Contrastive Learning-Based Finger-Vein Recognition Using Frequency-Mixup Augmentation and Time-Frequency Feature Fusion
摘要
Finger-vein recognition using supervised deep learning methods is highly effective for biometric recognition and identity verification. However, developing a generalized recognition model for finger-vein patterns requires a substantial amount of labelled data, which is costly and time-consuming. Contrastive learning presents a promising alternative by learning representations from raw sensor data without human labels. In this paper, we propose CL4F-FV, a Constrastive Learning-based Finger-Vein recognition method using Frequency-mixup augmentation and time-Frequency Feature Fusion.

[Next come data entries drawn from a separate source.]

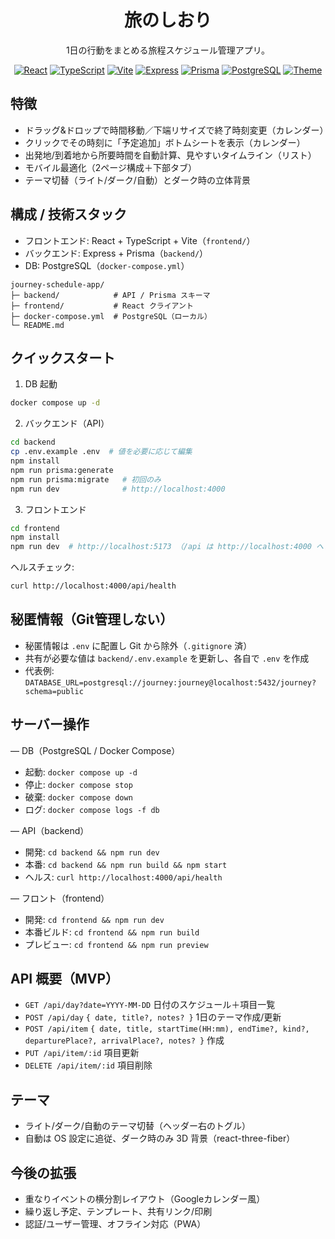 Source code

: <div align="center">

# 旅のしおり

1日の行動をまとめる旅程スケジュール管理アプリ。

<p>
  <a href="https://react.dev"><img alt="React" src="https://img.shields.io/badge/React-18-61DAFB?logo=react&logoColor=000" /></a>
  <a href="https://www.typescriptlang.org/"><img alt="TypeScript" src="https://img.shields.io/badge/TypeScript-5-3178C6?logo=typescript&logoColor=fff" /></a>
  <a href="https://vitejs.dev/"><img alt="Vite" src="https://img.shields.io/badge/Vite-5-646CFF?logo=vite&logoColor=fff" /></a>
  <a href="https://expressjs.com/"><img alt="Express" src="https://img.shields.io/badge/Express-4-000000?logo=express&logoColor=fff" /></a>
  <a href="https://www.prisma.io/"><img alt="Prisma" src="https://img.shields.io/badge/Prisma-ORM-2D3748?logo=prisma&logoColor=fff" /></a>
  <a href="https://www.postgresql.org/"><img alt="PostgreSQL" src="https://img.shields.io/badge/PostgreSQL-15-4169E1?logo=postgresql&logoColor=fff" /></a>
  <a href="#%E3%83%86%E3%83%BC%E3%83%9E"><img alt="Theme" src="https://img.shields.io/badge/Theme-Light%20%2F%20Dark%20%2F%20Auto-8B5CF6?logo=apple&logoColor=fff" /></a>
</p>

</div>

## 特徴

- ドラッグ&ドロップで時間移動／下端リサイズで終了時刻変更（カレンダー）
- クリックでその時刻に「予定追加」ボトムシートを表示（カレンダー）
- 出発地/到着地から所要時間を自動計算、見やすいタイムライン（リスト）
- モバイル最適化（2ページ構成＋下部タブ）
- テーマ切替（ライト/ダーク/自動）とダーク時の立体背景

## 構成 / 技術スタック

- フロントエンド: React + TypeScript + Vite（`frontend/`）
- バックエンド: Express + Prisma（`backend/`）
- DB: PostgreSQL（`docker-compose.yml`）

```
journey-schedule-app/
├─ backend/            # API / Prisma スキーマ
├─ frontend/           # React クライアント
├─ docker-compose.yml  # PostgreSQL（ローカル）
└─ README.md
```

## クイックスタート

1) DB 起動

```bash
docker compose up -d
```

2) バックエンド（API）

```bash
cd backend
cp .env.example .env  # 値を必要に応じて編集
npm install
npm run prisma:generate
npm run prisma:migrate   # 初回のみ
npm run dev              # http://localhost:4000
```

3) フロントエンド

```bash
cd frontend
npm install
npm run dev  # http://localhost:5173 （/api は http://localhost:4000 へプロキシ）
```

ヘルスチェック:

```bash
curl http://localhost:4000/api/health
```

## 秘匿情報（Git管理しない）

- 秘匿情報は `.env` に配置し Git から除外（`.gitignore` 済）
- 共有が必要な値は `backend/.env.example` を更新し、各自で `.env` を作成
- 代表例: `DATABASE_URL=postgresql://journey:journey@localhost:5432/journey?schema=public`

## サーバー操作

— DB（PostgreSQL / Docker Compose）

- 起動: `docker compose up -d`
- 停止: `docker compose stop`
- 破棄: `docker compose down`
- ログ: `docker compose logs -f db`

— API（backend）

- 開発: `cd backend && npm run dev`
- 本番: `cd backend && npm run build && npm start`
- ヘルス: `curl http://localhost:4000/api/health`

— フロント（frontend）

- 開発: `cd frontend && npm run dev`
- 本番ビルド: `cd frontend && npm run build`
- プレビュー: `cd frontend && npm run preview`

## API 概要（MVP）

- `GET /api/day?date=YYYY-MM-DD` 日付のスケジュール＋項目一覧
- `POST /api/day` `{ date, title?, notes? }` 1日のテーマ作成/更新
- `POST /api/item` `{ date, title, startTime(HH:mm), endTime?, kind?, departurePlace?, arrivalPlace?, notes? }` 作成
- `PUT /api/item/:id` 項目更新
- `DELETE /api/item/:id` 項目削除

## テーマ

- ライト/ダーク/自動のテーマ切替（ヘッダー右のトグル）
- 自動は OS 設定に追従、ダーク時のみ 3D 背景（react-three-fiber）

## 今後の拡張

- 重なりイベントの横分割レイアウト（Googleカレンダー風）
- 繰り返し予定、テンプレート、共有リンク/印刷
- 認証/ユーザー管理、オフライン対応（PWA）
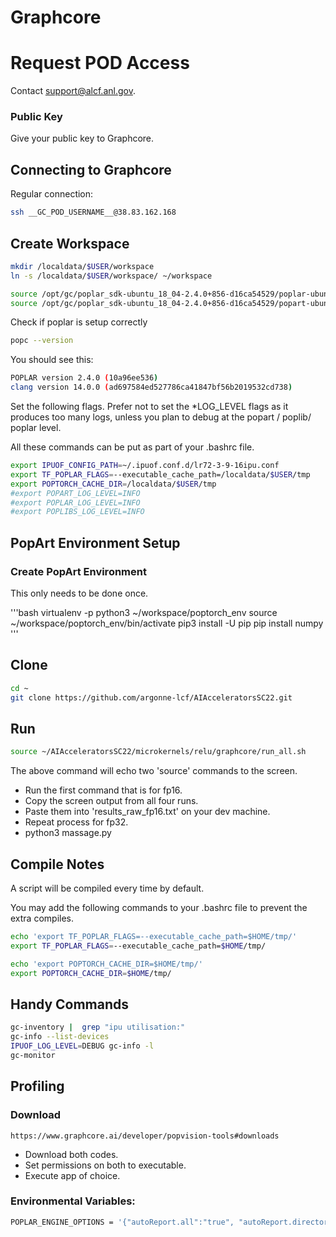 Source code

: # Graphcore

# Request POD Access

Contact support@alcf.anl.gov.

### Public Key

Give your public key to Graphcore.

## Connecting to Graphcore

Regular connection:

```bash
ssh __GC_POD_USERNAME__@38.83.162.168
```

## Create Workspace

```bash
mkdir /localdata/$USER/workspace
ln -s /localdata/$USER/workspace/ ~/workspace
```

```bash
source /opt/gc/poplar_sdk-ubuntu_18_04-2.4.0+856-d16ca54529/poplar-ubuntu_18_04-2.4.0+2529-969064e2df/enable.sh
source /opt/gc/poplar_sdk-ubuntu_18_04-2.4.0+856-d16ca54529/popart-ubuntu_18_04-2.4.0+2529-969064e2df/enable.sh
```

Check if poplar is setup correctly

```bash
popc --version
```

You should see this:

```bash
POPLAR version 2.4.0 (10a96ee536)
clang version 14.0.0 (ad697584ed527786ca41847bf56b2019532cd738)
```

Set the following flags. Prefer not to set the *LOG_LEVEL flags as it produces too many logs, unless you plan to debug at the popart / poplib/ poplar level.

All these commands can be put as part of your .bashrc file. 

```bash
export IPUOF_CONFIG_PATH=~/.ipuof.conf.d/lr72-3-9-16ipu.conf
export TF_POPLAR_FLAGS=--executable_cache_path=/localdata/$USER/tmp
export POPTORCH_CACHE_DIR=/localdata/$USER/tmp
#export POPART_LOG_LEVEL=INFO
#export POPLAR_LOG_LEVEL=INFO
#export POPLIBS_LOG_LEVEL=INFO
```


## PopArt Environment Setup

### Create PopArt Environment

This only needs to be done once.

'''bash
virtualenv -p python3 ~/workspace/poptorch_env
source ~/workspace/poptorch_env/bin/activate
pip3 install -U pip
pip install numpy
'''

## Clone

```bash
cd ~
git clone https://github.com/argonne-lcf/AIAcceleratorsSC22.git
```

## Run

```bash
source ~/AIAcceleratorsSC22/microkernels/relu/graphcore/run_all.sh
```

The above command will echo two 'source' commands to the screen.

- Run the first command that is for fp16.  
- Copy the screen output from all four runs. 
- Paste them into 'results_raw_fp16.txt' on your dev machine.
- Repeat process for fp32.
- python3 massage.py

## Compile Notes

A script will be compiled every time by default.

You may add the following commands to your .bashrc file to prevent the extra compiles.

```bash
echo 'export TF_POPLAR_FLAGS=--executable_cache_path=$HOME/tmp/'
export TF_POPLAR_FLAGS=--executable_cache_path=$HOME/tmp/

echo 'export POPTORCH_CACHE_DIR=$HOME/tmp/'
export POPTORCH_CACHE_DIR=$HOME/tmp/
```

## Handy Commands

```bash
gc-inventory |  grep "ipu utilisation:"
gc-info --list-devices
IPUOF_LOG_LEVEL=DEBUG gc-info -l
gc-monitor
```

## Profiling

### Download

```text
https://www.graphcore.ai/developer/popvision-tools#downloads
```

- Download both codes.
- Set permissions on both to executable.
- Execute app of choice.

### Environmental Variables:

```bash
POPLAR_ENGINE_OPTIONS = '{"autoReport.all":"true", "autoReport.directory":"./profile"}'
``` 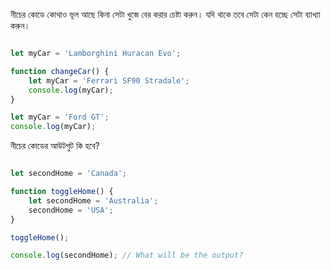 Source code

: নীচের কোডে কোথাও ভূল আছে কিনা সেটা খুজে বের করার চেষ্টা করুন। যদি থাকে তবে সেটা কেন হচ্ছে সেটা ব্যাখ্যা করুন।

```js

let myCar = 'Lamborghini Huracan Evo'; 

function changeCar() {
    let myCar = 'Ferrari SF90 Stradale';
    console.log(myCar);
}

let myCar = 'Ford GT';
console.log(myCar);

```


নীচের কোডের আউটপুট কি হবে? 

```js

let secondHome = 'Canada';

function toggleHome() {
    let secondHome = 'Australia';
    secondHome = 'USA';
}

toggleHome();

console.log(secondHome); // What will be the output?

``` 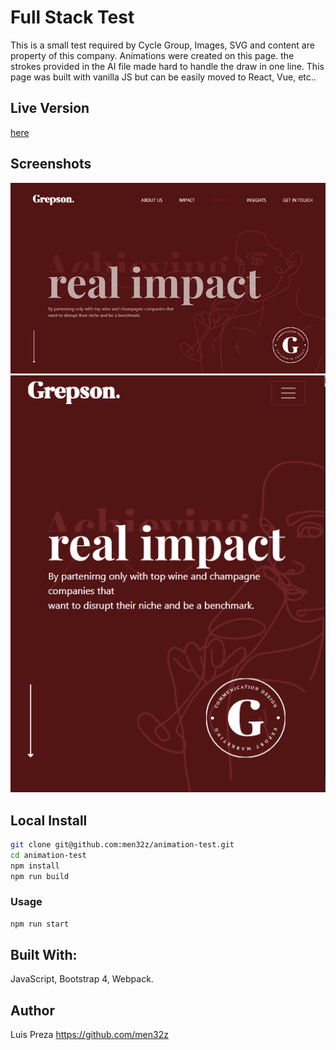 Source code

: # Full Stack Test

This is a small test required by Cycle Group, Images, SVG and content are property of this company. Animations were created on this page. the strokes provided in the AI file made hard to handle the draw in one line. This page was built with vanilla JS but can be easily moved to React, Vue, etc.. 

## Live Version

[here]()

## Screenshots
![Desktop](https://raw.githubusercontent.com/men32z/animation-test/development/docs/screenshot1.png)
![Movile](https://raw.githubusercontent.com/men32z/animation-test/development/docs/screenshot2.png)

## Local Install

```sh
git clone git@github.com:men32z/animation-test.git
cd animation-test
npm install
npm run build
```

### Usage

```sh
npm run start
```

## Built With:

JavaScript, Bootstrap 4, Webpack.

## Author
Luis Preza https://github.com/men32z
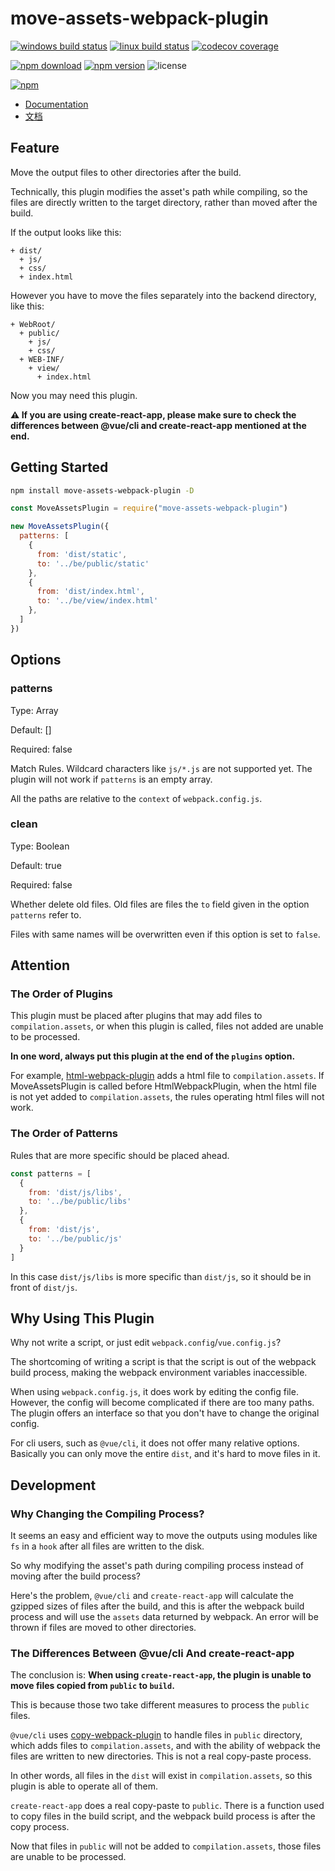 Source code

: # move-assets-webpack-plugin

[![windows build status](https://github.com/harrisoff/move-assets-webpack-plugin/workflows/windows%20build/badge.svg)](https://github.com/harrisoff/move-assets-webpack-plugin/actions?query=workflow%3A%22windows+build%22)
[![linux build status](https://github.com/harrisoff/move-assets-webpack-plugin/workflows/linux%20build/badge.svg)](https://github.com/harrisoff/move-assets-webpack-plugin/actions?query=workflow%3A%22linux+build%22)
[![codecov coverage](https://img.shields.io/codecov/c/github/harrisoff/move-assets-webpack-plugin/master.svg)](https://codecov.io/gh/harrisoff/move-assets-webpack-plugin/)

[![npm download](https://img.shields.io/npm/dt/move-assets-webpack-plugin.svg)](https://www.npmjs.com/package/move-assets-webpack-plugin)
[![npm version](https://badge.fury.io/js/move-assets-webpack-plugin.svg)](https://www.npmjs.com/package/move-assets-webpack-plugin)
![license](https://img.shields.io/npm/l/move-assets-webpack-plugin.svg?sanitize=true)

[![npm](https://nodei.co/npm/move-assets-webpack-plugin.png?compact=true)](https://www.npmjs.com/package/move-assets-webpack-plugin)

- [Documentation](https://github.com/harrisoff/move-assets-webpack-plugin/blob/master/README.md)
- [文档](https://github.com/harrisoff/move-assets-webpack-plugin/blob/master/README.zh-CN.md)

## Feature

Move the output files to other directories after the build.

Technically, this plugin modifies the asset's path while compiling, so the files are directly written to the target directory, rather than moved after the build.

If the output looks like this:

```
+ dist/
  + js/
  + css/
  + index.html
```

However you have to move the files separately into the backend directory, like this:

```
+ WebRoot/
  + public/
    + js/
    + css/
  + WEB-INF/
    + view/
      + index.html
```

Now you may need this plugin.

**⚠️ If you are using create-react-app, please make sure to check the differences between @vue/cli and create-react-app mentioned at the end.**

## Getting Started

```bash
npm install move-assets-webpack-plugin -D
```

```js
const MoveAssetsPlugin = require("move-assets-webpack-plugin")

new MoveAssetsPlugin({
  patterns: [
    {
      from: 'dist/static',
      to: '../be/public/static'
    },
    {
      from: 'dist/index.html',
      to: '../be/view/index.html'
    },
  ]
})
```

## Options

### patterns

Type: Array

Default: []

Required: false

Match Rules. Wildcard characters like `js/*.js` are not supported yet. The plugin will not work if `patterns` is an empty array.

All the paths are relative to the `context` of `webpack.config.js`.

### clean

Type: Boolean

Default: true

Required: false

Whether delete old files. Old files are files the `to` field given in the option `patterns` refer to.

Files with same names will be overwritten even if this option is set to `false`.

## Attention

### The Order of Plugins

This plugin must be placed after plugins that may add files to `compilation.assets`, or when this plugin is called, files not added are unable to be processed.

**In one word, always put this plugin at the end of the `plugins` option.**

For example, [html-webpack-plugin](https://github.com/jantimon/html-webpack-plugin) adds a html file to `compilation.assets`. If MoveAssetsPlugin is called before HtmlWebpackPlugin, when the html file is not yet added to `compilation.assets`, the rules operating html files will not work.

### The Order of Patterns

Rules that are more specific should be placed ahead.

```js
const patterns = [
  {
    from: 'dist/js/libs',
    to: '../be/public/libs'
  },
  {
    from: 'dist/js',
    to: '../be/public/js'
  }
]
```

In this case `dist/js/libs` is more specific than `dist/js`, so it should be in front of `dist/js`.

## Why Using This Plugin

Why not write a script, or just edit `webpack.config`/`vue.config.js`?

The shortcoming of writing a script is that the script is out of the webpack build process, making the webpack environment variables inaccessible.

When using `webpack.config.js`, it does work by editing the config file. However, the config will become complicated if there are too many paths. The plugin offers an interface so that you don't have to change the original config.

For cli users, such as `@vue/cli`, it does not offer many relative options. Basically you can only move the entire `dist`, and it's hard to move files in it.

## Development

### Why Changing the Compiling Process?

It seems an easy and efficient way to move the outputs using modules like `fs` in a `hook` after all files are written to the disk.

So why modifying the asset's path during compiling process instead of moving after the build process?

Here's the problem, `@vue/cli` and `create-react-app` will calculate the gzipped sizes of files after the build, and this is after the webpack build process and will use the `assets` data returned by webpack. An error will be thrown if files are moved to other directories.

### The Differences Between @vue/cli And create-react-app

The conclusion is: **When using `create-react-app`, the plugin is unable to move files copied from `public` to `build`.**

This is because those two take different measures to process the `public` files.

`@vue/cli` uses [copy-webpack-plugin](https://github.com/webpack-contrib/copy-webpack-plugin) to handle files in `public` directory, which adds files to `compilation.assets`, and with the ability of webpack the files are written to new directories. This is not a real copy-paste process.

In other words, all files in the `dist` will exist in `compilation.assets`, so this plugin is able to operate all of them.

`create-react-app` does a real copy-paste to `public`. There is a function used to copy files in the build script, and the webpack build process is after the copy process.

Now that files in `public` will not be added to `compilation.assets`, those files are unable to be processed.
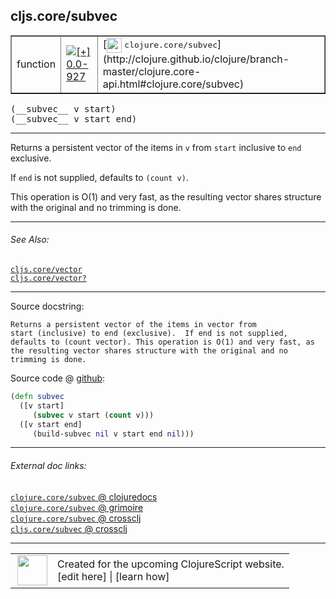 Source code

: ## cljs.core/subvec



 <table border="1">
<tr>
<td>function</td>
<td><a href="https://github.com/cljsinfo/cljs-api-docs/tree/0.0-927"><img valign="middle" alt="[+] 0.0-927" title="Added in 0.0-927" src="https://img.shields.io/badge/+-0.0--927-lightgrey.svg"></a> </td>
<td>
[<img height="24px" valign="middle" src="http://i.imgur.com/1GjPKvB.png"> <samp>clojure.core/subvec</samp>](http://clojure.github.io/clojure/branch-master/clojure.core-api.html#clojure.core/subvec)
</td>
</tr>
</table>


 <samp>
(__subvec__ v start)<br>
</samp>
 <samp>
(__subvec__ v start end)<br>
</samp>

---

Returns a persistent vector of the items in `v` from `start` inclusive to `end`
exclusive.

If `end` is not supplied, defaults to `(count v)`.

This operation is O(1) and very fast, as the resulting vector shares structure
with the original and no trimming is done.



---


###### See Also:

[`cljs.core/vector`](../cljs.core/vector.md)<br>
[`cljs.core/vector?`](../cljs.core/vectorQMARK.md)<br>

---


Source docstring:

```
Returns a persistent vector of the items in vector from
start (inclusive) to end (exclusive).  If end is not supplied,
defaults to (count vector). This operation is O(1) and very fast, as
the resulting vector shares structure with the original and no
trimming is done.
```


Source code @ [github](https://github.com/clojure/clojurescript/blob/r2322/src/cljs/cljs/core.cljs#L4360-L4369):

```clj
(defn subvec
  ([v start]
     (subvec v start (count v)))
  ([v start end]
     (build-subvec nil v start end nil)))
```

<!--
Repo - tag - source tree - lines:

 <pre>
clojurescript @ r2322
└── src
    └── cljs
        └── cljs
            └── <ins>[core.cljs:4360-4369](https://github.com/clojure/clojurescript/blob/r2322/src/cljs/cljs/core.cljs#L4360-L4369)</ins>
</pre>

-->

---



###### External doc links:

[`clojure.core/subvec` @ clojuredocs](http://clojuredocs.org/clojure.core/subvec)<br>
[`clojure.core/subvec` @ grimoire](http://conj.io/store/v1/org.clojure/clojure/1.7.0-beta3/clj/clojure.core/subvec/)<br>
[`clojure.core/subvec` @ crossclj](http://crossclj.info/fun/clojure.core/subvec.html)<br>
[`cljs.core/subvec` @ crossclj](http://crossclj.info/fun/cljs.core.cljs/subvec.html)<br>

---

 <table>
<tr><td>
<img valign="middle" align="right" width="48px" src="http://i.imgur.com/Hi20huC.png">
</td><td>
Created for the upcoming ClojureScript website.<br>
[edit here] | [learn how]
</td></tr></table>

[edit here]:https://github.com/cljsinfo/cljs-api-docs/blob/master/cljsdoc/cljs.core/subvec.cljsdoc
[learn how]:https://github.com/cljsinfo/cljs-api-docs/wiki/cljsdoc-files

<!--

This information was too distracting to show to readers, but I'll leave it
commented here since it is helpful to:

- pretty-print the data used to generate this document
- and show how to retrieve that data



The API data for this symbol:

```clj
{:description "Returns a persistent vector of the items in `v` from `start` inclusive to `end`\nexclusive.\n\nIf `end` is not supplied, defaults to `(count v)`.\n\nThis operation is O(1) and very fast, as the resulting vector shares structure\nwith the original and no trimming is done.",
 :ns "cljs.core",
 :name "subvec",
 :signature ["[v start]" "[v start end]"],
 :history [["+" "0.0-927"]],
 :type "function",
 :related ["cljs.core/vector" "cljs.core/vector?"],
 :full-name-encode "cljs.core/subvec",
 :source {:code "(defn subvec\n  ([v start]\n     (subvec v start (count v)))\n  ([v start end]\n     (build-subvec nil v start end nil)))",
          :title "Source code",
          :repo "clojurescript",
          :tag "r2322",
          :filename "src/cljs/cljs/core.cljs",
          :lines [4360 4369]},
 :full-name "cljs.core/subvec",
 :clj-symbol "clojure.core/subvec",
 :docstring "Returns a persistent vector of the items in vector from\nstart (inclusive) to end (exclusive).  If end is not supplied,\ndefaults to (count vector). This operation is O(1) and very fast, as\nthe resulting vector shares structure with the original and no\ntrimming is done."}

```

Retrieve the API data for this symbol:

```clj
;; from Clojure REPL
(require '[clojure.edn :as edn])
(-> (slurp "https://raw.githubusercontent.com/cljsinfo/cljs-api-docs/catalog/cljs-api.edn")
    (edn/read-string)
    (get-in [:symbols "cljs.core/subvec"]))
```

-->
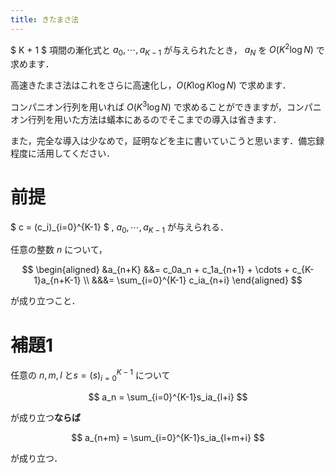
 ```yaml
---
title: きたまさ法
---
```


$ K + 1 $ 項間の漸化式と $a_0, \cdots , a_{K-1}$ が与えられたとき， $a_N$ を $O(K^2 \log N)$ で求めます．

高速きたまさ法はこれをさらに高速化し，$O(K \log K \log N)$ で求めます．

コンパニオン行列を用いれば $O(K^3 \log N)$ で求めることができますが，コンパニオン行列を用いた方法は蟻本にあるのでそこまでの導入は省きます．

また，完全な導入は少なめで，証明などを主に書いていこうと思います．備忘録程度に活用してください．

# 前提

$ c = (c_i)_{i=0}^{K-1} $ , $a_0, \cdots , a_{K-1}$ が与えられる．

任意の整数 $n$ について，

$$
\begin{aligned}
&a_{n+K} &&= c_0a_n + c_1a_{n+1} + \cdots + c_{K-1}a_{n+K-1} \\
&&&= \sum_{i=0}^{K-1} c_ia_{n+i}
\end{aligned}
$$

が成り立つこと．

# 補題1

任意の $n, m, l$ と$s = (s)_{i=0}^{K-1}$ について

$$
a_n = \sum_{i=0}^{K-1}s_ia_{l+i}
$$

が成り立つ**ならば**

$$
a_{n+m} = \sum_{i=0}^{K-1}s_ia_{l+m+i}
$$

が成り立つ．



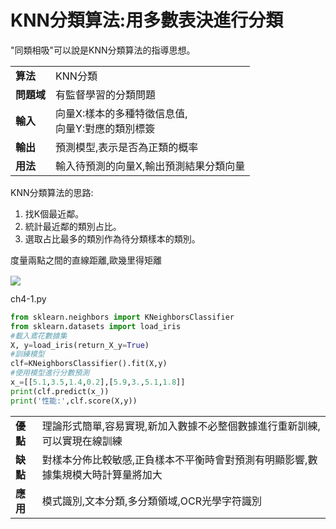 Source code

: # KNN分類算法:用多數表決進行分類

"同類相吸"可以說是KNN分類算法的指導思想。

| | |
|--|--|
|**算法**|KNN分類|
|**問題域**|有監督學習的分類問題|
|**輸入**|向量X:樣本的多種特徵信息值,<br>向量Y:對應的類別標簽|
|**輸出**|預測模型,表示是否為正類的概率|
|**用法**|輸入待預測的向量X,輸出預測結果分類向量|

KNN分類算法的思路:
1) 找K個最近鄰。
2) 統計最近鄰的類別占比。
3) 選取占比最多的類別作為待分類樣本的類別。

度量兩點之間的直線距離,歐幾里得矩離
<!-- $d_2(x,y)=\sqrt{\sum_{i=1}^n(x_i-y_i)^2}$ --> <img style="transform: translateY(0.1em); background: white;" src="https://render.githubusercontent.com/render/math?math=d_2(x%2Cy)%3D%5Csqrt%7B%5Csum_%7Bi%3D1%7D%5En(x_i-y_i)%5E2%7D">

ch4-1.py
```python
from sklearn.neighbors import KNeighborsClassifier
from sklearn.datasets import load_iris
#載入鳶花數據集
X, y=load_iris(return_X_y=True)
#訓練模型
clf=KNeighborsClassifier().fit(X,y)
#使用模型進行分數預測
x_=[[5.1,3.5,1.4,0.2],[5.9,3.,5.1,1.8]]
print(clf.predict(x_))
print('性能:',clf.score(X,y))
```

| | |
|--|--|
|**優點**|理論形式簡單,容易實現,新加入數據不必整個數據進行重新訓練,可以實現在線訓練|
|**缺點**|對樣本分佈比較敏感,正負樣本不平衡時會對預測有明顯影響,數據集規模大時計算量將加大|
|**應用**|模式識別,文本分類,多分類領域,OCR光學字符識別|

Specifically, CL4F-FV utilizes frequency-mixup augmentation to generate synthetic samples by mixing features from different finger-vein images in the frequency domain and employs time-frequency feature fusion to combine time-domain and frequency-domain representations for extracting comprehensive features. Both techniques enhance data diversity and the model’s generalization ability. To assess the performance of CL4F-FV, we conduct extensive experiments on three finger-vein datasets in terms of representations, fine-tuning, ablation study, and complexity analysis. The experimental results demonstrate that CL4F-FV has the potential to advance finger-vein recognition, offering improved accuracy, robustness, and practicality for real-world applications.